■ Action item
Please give every record below again exactly, and keep the pictures out.

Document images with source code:

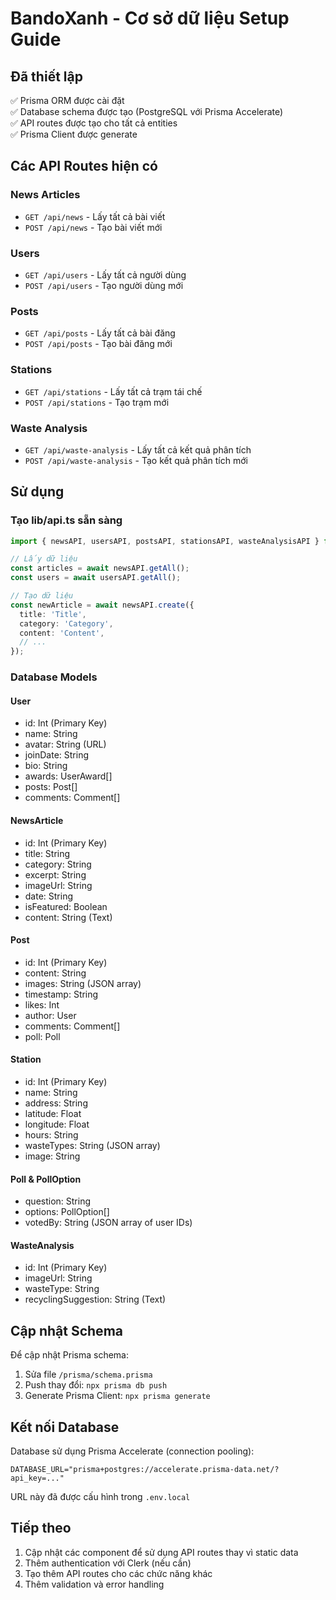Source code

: # BandoXanh - Cơ sở dữ liệu Setup Guide

## Đã thiết lập

✅ Prisma ORM được cài đặt  
✅ Database schema được tạo (PostgreSQL với Prisma Accelerate)  
✅ API routes được tạo cho tất cả entities  
✅ Prisma Client được generate  

## Các API Routes hiện có

### News Articles
- `GET /api/news` - Lấy tất cả bài viết
- `POST /api/news` - Tạo bài viết mới

### Users
- `GET /api/users` - Lấy tất cả người dùng
- `POST /api/users` - Tạo người dùng mới

### Posts
- `GET /api/posts` - Lấy tất cả bài đăng
- `POST /api/posts` - Tạo bài đăng mới

### Stations
- `GET /api/stations` - Lấy tất cả trạm tái chế
- `POST /api/stations` - Tạo trạm mới

### Waste Analysis
- `GET /api/waste-analysis` - Lấy tất cả kết quả phân tích
- `POST /api/waste-analysis` - Tạo kết quả phân tích mới

## Sử dụng

### Tạo lib/api.ts sẵn sàng
```typescript
import { newsAPI, usersAPI, postsAPI, stationsAPI, wasteAnalysisAPI } from '@/lib/api';

// Lấy dữ liệu
const articles = await newsAPI.getAll();
const users = await usersAPI.getAll();

// Tạo dữ liệu
const newArticle = await newsAPI.create({
  title: 'Title',
  category: 'Category',
  content: 'Content',
  // ...
});
```

### Database Models

#### User
- id: Int (Primary Key)
- name: String
- avatar: String (URL)
- joinDate: String
- bio: String
- awards: UserAward[]
- posts: Post[]
- comments: Comment[]

#### NewsArticle
- id: Int (Primary Key)
- title: String
- category: String
- excerpt: String
- imageUrl: String
- date: String
- isFeatured: Boolean
- content: String (Text)

#### Post
- id: Int (Primary Key)
- content: String
- images: String (JSON array)
- timestamp: String
- likes: Int
- author: User
- comments: Comment[]
- poll: Poll

#### Station
- id: Int (Primary Key)
- name: String
- address: String
- latitude: Float
- longitude: Float
- hours: String
- wasteTypes: String (JSON array)
- image: String

#### Poll & PollOption
- question: String
- options: PollOption[]
- votedBy: String (JSON array of user IDs)

#### WasteAnalysis
- id: Int (Primary Key)
- imageUrl: String
- wasteType: String
- recyclingSuggestion: String (Text)

## Cập nhật Schema

Để cập nhật Prisma schema:

1. Sửa file `/prisma/schema.prisma`
2. Push thay đổi: `npx prisma db push`
3. Generate Prisma Client: `npx prisma generate`

## Kết nối Database

Database sử dụng Prisma Accelerate (connection pooling):
```
DATABASE_URL="prisma+postgres://accelerate.prisma-data.net/?api_key=..."
```

URL này đã được cấu hình trong `.env.local`

## Tiếp theo

1. Cập nhật các component để sử dụng API routes thay vì static data
2. Thêm authentication với Clerk (nếu cần)
3. Tạo thêm API routes cho các chức năng khác
4. Thêm validation và error handling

■ Reply to the exercise
Source code

: # BandoXanh - Cơ sở dữ liệu Setup Guide

## Đã thiết lập

✅ Prisma ORM được cài đặt  
✅ Database schema được tạo (PostgreSQL với Prisma Accelerate)  
✅ API routes được tạo cho tất cả entities  
✅ Prisma Client được generate  

## Các API Routes hiện có

### News Articles
- `GET /api/news` - Lấy tất cả bài viết
- `POST /api/news` - Tạo bài viết mới

### Users
- `GET /api/users` - Lấy tất cả người dùng
- `POST /api/users` - Tạo người dùng mới

### Posts
- `GET /api/posts` - Lấy tất cả bài đăng
- `POST /api/posts` - Tạo bài đăng mới

### Stations
- `GET /api/stations` - Lấy tất cả trạm tái chế
- `POST /api/stations` - Tạo trạm mới

### Waste Analysis
- `GET /api/waste-analysis` - Lấy tất cả kết quả phân tích
- `POST /api/waste-analysis` - Tạo kết quả phân tích mới

## Sử dụng

### Tạo lib/api.ts sẵn sàng
```typescript
import { newsAPI, usersAPI, postsAPI, stationsAPI, wasteAnalysisAPI } from '@/lib/api';

// Lấy dữ liệu
const articles = await newsAPI.getAll();
const users = await usersAPI.getAll();

// Tạo dữ liệu
const newArticle = await newsAPI.create({
  title: 'Title',
  category: 'Category',
  content: 'Content',
  // ...
});
```

### Database Models

#### User
- id: Int (Primary Key)
- name: String
- avatar: String (URL)
- joinDate: String
- bio: String
- awards: UserAward[]
- posts: Post[]
- comments: Comment[]

#### NewsArticle
- id: Int (Primary Key)
- title: String
- category: String
- excerpt: String
- imageUrl: String
- date: String
- isFeatured: Boolean
- content: String (Text)

#### Post
- id: Int (Primary Key)
- content: String
- images: String (JSON array)
- timestamp: String
- likes: Int
- author: User
- comments: Comment[]
- poll: Poll

#### Station
- id: Int (Primary Key)
- name: String
- address: String
- latitude: Float
- longitude: Float
- hours: String
- wasteTypes: String (JSON array)
- image: String

#### Poll & PollOption
- question: String
- options: PollOption[]
- votedBy: String (JSON array of user IDs)

#### WasteAnalysis
- id: Int (Primary Key)
- imageUrl: String
- wasteType: String
- recyclingSuggestion: String (Text)

## Cập nhật Schema

Để cập nhật Prisma schema:

1. Sửa file `/prisma/schema.prisma`
2. Push thay đổi: `npx prisma db push`
3. Generate Prisma Client: `npx prisma generate`

## Kết nối Database

Database sử dụng Prisma Accelerate (connection pooling):
```
DATABASE_URL="prisma+postgres://accelerate.prisma-data.net/?api_key=..."
```

URL này đã được cấu hình trong `.env.local`

## Tiếp theo

1. Cập nhật các component để sử dụng API routes thay vì static data
2. Thêm authentication với Clerk (nếu cần)
3. Tạo thêm API routes cho các chức năng khác
4. Thêm validation và error handling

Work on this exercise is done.